From encrypted passwords to firewalls, a company will expend immeasurable amounts of energy and money to protect its information. Just keeping data safe from outside assaults is an ongoing task, but company outsiders are no longer the only ones who pose a threat. Insiders with unlimited access to sensitive data can cause just as much damage to an organization as a hacker. On July 13, 2010, Imperva, a data security company, aims to mitigate the problems that accompany securing sensitive information with the release of SecureSphere File Security.
This new addition to the SecureSphere Data Security suite was created to provide companies with the ability to monitor and control data access. As Rob Rachwald, director of security strategy for Imperva explains, if a company does not take the proper steps to secure sensitive data, it becomes vulnerable to insider attacks. "Organizations store intellectual property, financial information, customer details, and many other kinds of sensitive business information in files," says Rachwald. "These files are typically stored on shared file systems within organizations, intended for communications, collaboration, and sharing. So, by their very nature, these files are at risk of overexposure and potential access by maliciously inclined insiders unless organizations maintain strict controls."
To alleviate this worry, SecureSphere File Security shows users in real time exactly who is accessing what data. "The way we lock down files is to look at and analyze who has access to these files," says Rachwald. This process is "based on user rights management capability. We look at the files and compare them to HR systems to see which people should be accessing files. We basically try to identify based on ownership who should be looking at files and who should not be looking at files." Thus, if a low-level administrative assistant who usually accesses 20 financial documents a day suddenly starts looking at 10,000 documents, SecureSphere File Security will flag their actions and then alert the proper authorities. "Organizations may have a directory on their file server that contains financial data, and another with HR data, etc.," says Rachwald. "With SecureSphere, you can say ‘everything over there is financial data,' and then you can build policies that say ‘If someone outside the finance group accesses financial data, I want an email alert to that effect.'"

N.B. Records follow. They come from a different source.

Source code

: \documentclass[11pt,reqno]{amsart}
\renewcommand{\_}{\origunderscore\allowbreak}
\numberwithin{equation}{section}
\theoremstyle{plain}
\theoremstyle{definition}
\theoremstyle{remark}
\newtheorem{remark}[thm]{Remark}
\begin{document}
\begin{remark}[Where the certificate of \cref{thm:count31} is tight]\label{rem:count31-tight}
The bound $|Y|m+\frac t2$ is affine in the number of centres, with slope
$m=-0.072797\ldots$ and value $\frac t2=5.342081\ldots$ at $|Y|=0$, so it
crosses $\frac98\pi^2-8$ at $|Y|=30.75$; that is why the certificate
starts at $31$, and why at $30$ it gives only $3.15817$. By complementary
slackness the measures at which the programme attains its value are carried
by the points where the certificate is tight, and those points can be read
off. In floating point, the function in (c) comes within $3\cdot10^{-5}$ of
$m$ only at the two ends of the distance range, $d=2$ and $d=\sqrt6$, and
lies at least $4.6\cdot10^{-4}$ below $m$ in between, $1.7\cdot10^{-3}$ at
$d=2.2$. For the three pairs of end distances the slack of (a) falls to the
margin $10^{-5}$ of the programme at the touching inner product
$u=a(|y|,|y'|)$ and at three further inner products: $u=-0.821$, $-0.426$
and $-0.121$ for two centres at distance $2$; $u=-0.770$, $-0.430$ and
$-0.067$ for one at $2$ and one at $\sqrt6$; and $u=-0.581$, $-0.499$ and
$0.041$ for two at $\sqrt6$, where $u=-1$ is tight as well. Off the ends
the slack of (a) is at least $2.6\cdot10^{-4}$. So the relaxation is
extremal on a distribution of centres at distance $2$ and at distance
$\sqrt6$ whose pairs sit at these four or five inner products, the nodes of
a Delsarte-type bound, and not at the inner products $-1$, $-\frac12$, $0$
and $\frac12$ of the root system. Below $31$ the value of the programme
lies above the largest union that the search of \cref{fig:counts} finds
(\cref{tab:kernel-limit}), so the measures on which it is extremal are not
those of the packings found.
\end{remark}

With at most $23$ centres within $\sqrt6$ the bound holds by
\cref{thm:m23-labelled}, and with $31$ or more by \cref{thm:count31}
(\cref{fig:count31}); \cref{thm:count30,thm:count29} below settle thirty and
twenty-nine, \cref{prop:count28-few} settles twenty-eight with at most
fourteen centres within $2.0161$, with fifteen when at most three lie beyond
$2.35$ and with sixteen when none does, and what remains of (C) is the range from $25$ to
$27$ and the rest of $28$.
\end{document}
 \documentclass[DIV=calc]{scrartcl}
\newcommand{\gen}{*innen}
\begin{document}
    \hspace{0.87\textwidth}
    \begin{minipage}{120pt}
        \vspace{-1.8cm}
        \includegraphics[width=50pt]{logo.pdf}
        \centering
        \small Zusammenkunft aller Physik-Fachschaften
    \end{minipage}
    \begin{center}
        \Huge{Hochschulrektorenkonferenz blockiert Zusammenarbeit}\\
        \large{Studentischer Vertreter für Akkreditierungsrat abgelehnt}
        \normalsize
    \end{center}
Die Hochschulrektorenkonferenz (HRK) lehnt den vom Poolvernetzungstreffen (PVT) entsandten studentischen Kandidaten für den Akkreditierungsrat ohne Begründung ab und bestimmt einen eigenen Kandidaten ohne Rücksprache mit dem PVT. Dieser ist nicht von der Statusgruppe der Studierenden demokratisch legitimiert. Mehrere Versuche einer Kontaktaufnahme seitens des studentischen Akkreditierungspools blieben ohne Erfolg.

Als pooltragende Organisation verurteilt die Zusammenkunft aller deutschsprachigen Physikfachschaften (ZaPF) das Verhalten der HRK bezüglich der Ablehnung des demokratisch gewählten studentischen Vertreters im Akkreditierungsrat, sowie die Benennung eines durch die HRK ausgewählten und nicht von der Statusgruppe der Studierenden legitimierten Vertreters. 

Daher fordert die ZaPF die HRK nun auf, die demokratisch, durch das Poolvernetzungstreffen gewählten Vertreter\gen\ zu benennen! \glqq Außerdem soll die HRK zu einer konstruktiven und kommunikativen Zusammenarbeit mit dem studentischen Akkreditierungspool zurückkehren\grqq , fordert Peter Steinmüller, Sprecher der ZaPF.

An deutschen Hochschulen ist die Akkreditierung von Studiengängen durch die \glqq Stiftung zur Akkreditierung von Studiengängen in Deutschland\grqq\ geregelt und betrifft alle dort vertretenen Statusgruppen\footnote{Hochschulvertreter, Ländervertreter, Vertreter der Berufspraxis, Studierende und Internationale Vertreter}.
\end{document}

While catching suspicious behavior as it occurs has its advantages, the ability to prevent a data leak from happening in the first place is crucial for successful data management. To achieve this, SecureSphere File Security users can block particular files so only certain employees have access, thus keeping sensitive data safe from tampering. For example, businesses can create "SecureSphere policies that say, in effect, ‘No one outside the Finance Group (as defined by the HR system data) can access financial data,'" explains Rachwald. In addition, in order to manage these policies more efficiently and to avoid any slip-ups, SecureSphere File Security will consolidate data usage information, displaying "alerts, auditing information, and a host of other details in the SecureSphere user interface, which administrators can access via a browser."
These real-time capabilities of Imperva's SecureSphere File Security can not only help a company keep better control of who has access to its data, it can also provide assistance in regard to regulatory policies. Compliance acts such as the Sarbanes-Oxley Act of 2002, or SOX, which requires companies to monitor anyone who has manipulated financial information, or the Plastic Card Security Act (PCI), which demands credit card data be secured, put added pressure on companies.
"Regulators recognize the fact that unstructured data and files are becoming a big target for insiders, and they are looking to lock those down," explains Rachwald. "With respect to reporting, [SecureSphere File Security's] ability to look at all the documents and report on them in real time is a huge service to companies who are under regulatory pressure. You can show what you are doing to lock down data."